Normalerweise wäre in Bethlehem am Heiligen Abend viel los, doch in diesem Jahr wurden die örtlichen Feierlichkeiten zur Geburt Jesu Christi wegen des Gaza-Kriegs abgesagt. Die Stadt im Westjordanland, in der nach christlichem Glauben Jesus zur Welt kam, wirkte am Sonntag wie verlassen. Es fehlten eine festliche Beleuchtung und ein Weihnachtsbaum, die normalerweise auf dem Platz vor der Geburtskirche zu sehen sind. Zudem waren nicht viele ausländische Touristen vor Ort. Auf dem Platz patrouillierten Dutzende palästinensische Sicherheitskräfte.
"Dieses Jahr, ohne den Weihnachtsbaum und ohne Lichter, gibt es nur die Dunkelheit", sagte der Franziskanermönch John Vinh aus Vietnam, der in Jerusalem wohnt. Er komme immer zu Weihnachten nach Bethlehem, aber in diesem Jahr sei die Erfahrung sehr ernüchternd. Er blickte auf eine Krippenszene, bei der die Figur des kleinen Jesus in ein weißes Tuch gehüllt war – eine Erinnerung an Tausende Kinder, die im Gaza-Krieg getötet worden sein sollen. Die Gegend war von Stacheldraht umgeben.

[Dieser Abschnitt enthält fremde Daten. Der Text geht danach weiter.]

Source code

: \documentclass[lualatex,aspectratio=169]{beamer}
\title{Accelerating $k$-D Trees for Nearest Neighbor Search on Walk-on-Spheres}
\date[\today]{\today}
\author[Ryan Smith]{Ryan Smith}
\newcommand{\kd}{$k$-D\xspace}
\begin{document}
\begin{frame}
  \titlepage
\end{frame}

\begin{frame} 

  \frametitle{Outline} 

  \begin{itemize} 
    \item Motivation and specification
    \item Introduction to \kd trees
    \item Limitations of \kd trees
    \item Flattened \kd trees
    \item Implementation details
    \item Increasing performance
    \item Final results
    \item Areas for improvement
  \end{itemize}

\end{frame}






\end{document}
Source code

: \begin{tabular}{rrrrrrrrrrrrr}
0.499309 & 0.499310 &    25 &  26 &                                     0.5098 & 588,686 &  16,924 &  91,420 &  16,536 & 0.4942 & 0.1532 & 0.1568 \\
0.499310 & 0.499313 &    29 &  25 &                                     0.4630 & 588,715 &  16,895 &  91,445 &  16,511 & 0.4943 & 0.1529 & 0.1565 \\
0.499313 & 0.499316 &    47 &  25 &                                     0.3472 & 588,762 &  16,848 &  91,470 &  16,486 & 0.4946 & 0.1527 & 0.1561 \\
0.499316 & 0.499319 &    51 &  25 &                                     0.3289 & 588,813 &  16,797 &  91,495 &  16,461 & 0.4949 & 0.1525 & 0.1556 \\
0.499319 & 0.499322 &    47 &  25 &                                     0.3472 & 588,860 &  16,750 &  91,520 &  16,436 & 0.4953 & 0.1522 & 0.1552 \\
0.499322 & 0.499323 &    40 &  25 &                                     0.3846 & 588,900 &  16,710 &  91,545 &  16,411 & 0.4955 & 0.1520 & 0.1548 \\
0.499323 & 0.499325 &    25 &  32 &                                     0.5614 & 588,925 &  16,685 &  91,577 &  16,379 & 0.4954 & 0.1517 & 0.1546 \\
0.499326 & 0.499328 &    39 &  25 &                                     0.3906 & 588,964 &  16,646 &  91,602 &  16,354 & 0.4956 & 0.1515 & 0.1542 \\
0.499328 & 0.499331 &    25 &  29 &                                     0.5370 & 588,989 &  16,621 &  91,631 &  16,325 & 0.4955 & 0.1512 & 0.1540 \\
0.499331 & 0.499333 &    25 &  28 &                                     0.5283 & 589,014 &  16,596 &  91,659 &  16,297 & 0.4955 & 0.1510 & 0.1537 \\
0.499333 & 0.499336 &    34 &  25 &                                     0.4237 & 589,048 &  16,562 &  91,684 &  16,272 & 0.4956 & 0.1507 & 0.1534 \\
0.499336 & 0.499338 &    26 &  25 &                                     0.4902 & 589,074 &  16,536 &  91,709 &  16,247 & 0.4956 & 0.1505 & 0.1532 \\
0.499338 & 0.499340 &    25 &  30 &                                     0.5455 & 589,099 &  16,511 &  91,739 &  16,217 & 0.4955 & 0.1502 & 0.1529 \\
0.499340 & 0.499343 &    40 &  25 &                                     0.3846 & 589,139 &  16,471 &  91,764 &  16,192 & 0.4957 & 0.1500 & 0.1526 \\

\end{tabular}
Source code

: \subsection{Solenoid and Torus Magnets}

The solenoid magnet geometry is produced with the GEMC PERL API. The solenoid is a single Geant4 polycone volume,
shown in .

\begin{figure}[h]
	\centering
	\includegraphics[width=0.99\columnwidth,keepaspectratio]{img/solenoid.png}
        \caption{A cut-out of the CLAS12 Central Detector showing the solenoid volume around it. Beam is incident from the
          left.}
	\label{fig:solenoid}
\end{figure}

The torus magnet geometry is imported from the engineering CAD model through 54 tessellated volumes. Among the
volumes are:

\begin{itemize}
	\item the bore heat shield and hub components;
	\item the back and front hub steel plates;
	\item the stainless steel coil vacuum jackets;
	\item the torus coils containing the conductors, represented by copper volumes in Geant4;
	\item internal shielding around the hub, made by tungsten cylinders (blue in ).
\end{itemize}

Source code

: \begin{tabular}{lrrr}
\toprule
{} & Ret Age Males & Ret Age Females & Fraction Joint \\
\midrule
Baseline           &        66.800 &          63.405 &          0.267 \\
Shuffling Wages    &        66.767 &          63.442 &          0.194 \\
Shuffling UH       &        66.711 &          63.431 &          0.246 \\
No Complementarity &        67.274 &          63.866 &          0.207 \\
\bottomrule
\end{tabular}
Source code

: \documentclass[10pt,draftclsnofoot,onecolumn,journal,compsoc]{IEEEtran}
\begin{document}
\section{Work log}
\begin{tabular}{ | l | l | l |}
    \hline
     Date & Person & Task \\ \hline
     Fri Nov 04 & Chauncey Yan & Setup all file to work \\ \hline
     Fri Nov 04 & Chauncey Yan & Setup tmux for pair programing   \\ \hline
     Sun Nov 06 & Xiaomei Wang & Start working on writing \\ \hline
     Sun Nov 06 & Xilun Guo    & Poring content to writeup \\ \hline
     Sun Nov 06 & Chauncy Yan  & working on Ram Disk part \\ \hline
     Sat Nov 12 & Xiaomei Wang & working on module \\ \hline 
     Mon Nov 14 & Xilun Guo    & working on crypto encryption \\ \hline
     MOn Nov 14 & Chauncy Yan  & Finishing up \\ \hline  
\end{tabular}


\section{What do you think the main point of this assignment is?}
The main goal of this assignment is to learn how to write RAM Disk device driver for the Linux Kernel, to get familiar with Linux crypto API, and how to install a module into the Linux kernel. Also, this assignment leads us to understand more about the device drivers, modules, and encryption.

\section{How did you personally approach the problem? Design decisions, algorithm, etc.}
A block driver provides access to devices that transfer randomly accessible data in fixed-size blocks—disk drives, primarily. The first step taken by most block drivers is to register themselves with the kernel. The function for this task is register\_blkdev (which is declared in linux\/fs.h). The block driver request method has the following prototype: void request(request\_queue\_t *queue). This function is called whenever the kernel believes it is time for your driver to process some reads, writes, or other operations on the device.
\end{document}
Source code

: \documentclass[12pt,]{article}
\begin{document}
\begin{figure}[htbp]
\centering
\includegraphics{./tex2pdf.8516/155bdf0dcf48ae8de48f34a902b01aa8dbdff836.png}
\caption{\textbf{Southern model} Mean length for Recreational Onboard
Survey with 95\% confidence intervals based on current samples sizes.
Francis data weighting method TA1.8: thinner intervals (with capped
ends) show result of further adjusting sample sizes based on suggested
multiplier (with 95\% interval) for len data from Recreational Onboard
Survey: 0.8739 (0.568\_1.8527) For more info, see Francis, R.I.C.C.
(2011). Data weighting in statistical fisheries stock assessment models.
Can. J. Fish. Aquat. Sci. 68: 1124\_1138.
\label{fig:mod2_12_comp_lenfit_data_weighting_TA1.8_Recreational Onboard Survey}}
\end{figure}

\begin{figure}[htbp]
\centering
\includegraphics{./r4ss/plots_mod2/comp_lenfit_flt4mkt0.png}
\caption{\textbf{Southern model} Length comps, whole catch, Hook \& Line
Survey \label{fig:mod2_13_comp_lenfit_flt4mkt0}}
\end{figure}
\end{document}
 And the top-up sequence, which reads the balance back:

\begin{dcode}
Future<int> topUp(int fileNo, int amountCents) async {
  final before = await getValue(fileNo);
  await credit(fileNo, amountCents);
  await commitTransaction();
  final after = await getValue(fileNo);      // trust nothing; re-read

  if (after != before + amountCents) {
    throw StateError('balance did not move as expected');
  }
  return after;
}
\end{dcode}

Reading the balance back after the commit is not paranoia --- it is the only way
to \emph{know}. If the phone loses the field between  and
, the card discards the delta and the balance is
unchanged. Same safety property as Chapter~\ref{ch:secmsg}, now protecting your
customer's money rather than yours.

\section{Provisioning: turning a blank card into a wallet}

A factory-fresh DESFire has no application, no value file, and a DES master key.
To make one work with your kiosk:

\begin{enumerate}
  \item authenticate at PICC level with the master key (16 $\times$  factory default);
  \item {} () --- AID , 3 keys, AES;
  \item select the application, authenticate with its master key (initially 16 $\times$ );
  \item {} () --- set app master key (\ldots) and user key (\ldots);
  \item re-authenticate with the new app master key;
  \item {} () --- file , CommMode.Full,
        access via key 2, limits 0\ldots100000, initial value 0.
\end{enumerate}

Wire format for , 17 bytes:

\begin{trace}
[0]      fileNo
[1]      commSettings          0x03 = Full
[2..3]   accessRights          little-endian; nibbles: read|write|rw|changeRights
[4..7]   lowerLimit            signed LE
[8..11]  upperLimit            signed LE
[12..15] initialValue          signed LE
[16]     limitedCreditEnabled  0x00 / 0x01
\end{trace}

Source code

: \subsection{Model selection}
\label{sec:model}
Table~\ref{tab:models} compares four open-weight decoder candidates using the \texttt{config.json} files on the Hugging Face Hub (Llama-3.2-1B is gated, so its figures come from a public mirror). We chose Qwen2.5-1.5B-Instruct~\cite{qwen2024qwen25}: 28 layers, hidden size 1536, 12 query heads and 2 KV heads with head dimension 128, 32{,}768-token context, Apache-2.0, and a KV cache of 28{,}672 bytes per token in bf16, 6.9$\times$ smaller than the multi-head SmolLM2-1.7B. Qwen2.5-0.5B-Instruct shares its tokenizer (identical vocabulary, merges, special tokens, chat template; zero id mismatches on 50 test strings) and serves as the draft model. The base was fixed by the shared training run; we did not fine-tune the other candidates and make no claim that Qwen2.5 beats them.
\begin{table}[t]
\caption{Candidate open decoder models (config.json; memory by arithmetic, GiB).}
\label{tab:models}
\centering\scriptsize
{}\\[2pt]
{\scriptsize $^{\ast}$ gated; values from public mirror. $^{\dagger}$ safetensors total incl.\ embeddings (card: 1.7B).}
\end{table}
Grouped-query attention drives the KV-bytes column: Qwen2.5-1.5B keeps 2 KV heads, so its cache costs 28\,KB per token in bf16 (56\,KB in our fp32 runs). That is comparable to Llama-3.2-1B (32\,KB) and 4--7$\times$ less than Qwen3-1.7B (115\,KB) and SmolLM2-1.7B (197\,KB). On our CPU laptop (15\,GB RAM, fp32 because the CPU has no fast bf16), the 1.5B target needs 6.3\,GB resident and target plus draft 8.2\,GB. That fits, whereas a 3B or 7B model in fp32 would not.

"Wir können es nicht rechtfertigen, einen Baum aufzustellen und wie normal zu feiern, wenn einige Leute (im Gazastreifen) nicht einmal Häuser haben, in die sie gehen können", sagte Ala’a Salameh, ein Besitzer eines Falafel-Restaurants nahe dem Platz.
Für gewöhnlich sei Heiligabend der Tag des Jahres mit dem meisten Betrieb in Bethlehem. "Normalerweise kannst du keinen einzigen Stuhl zum Hinsetzen finden, wir sind von morgens bis Mitternacht voll", sagte Salameh. Diesmal war nur ein Tisch besetzt. Dort saßen Journalisten, die dem Regen entkommen wollten. Salameh geht davon aus, dass es nach dem Ende des Kriegs ein weiteres Jahr dauern werde, bis der Tourismus in Bethlehem wieder zur Normalität zurückgekehrt sei.
Die Absage der Feierlichkeiten versetzt der Wirtschaft von Bethlehem einen schweren Schlag. Der Tourismus macht etwa 70 Prozent der örtlichen Einnahmen aus. Die meisten davon werden in der Weihnachtszeit erzielt. Nach örtlichen Angaben mussten mehr als 70 Hotels vor Ort zumachen, wodurch Tausende Menschen arbeitslos wurden.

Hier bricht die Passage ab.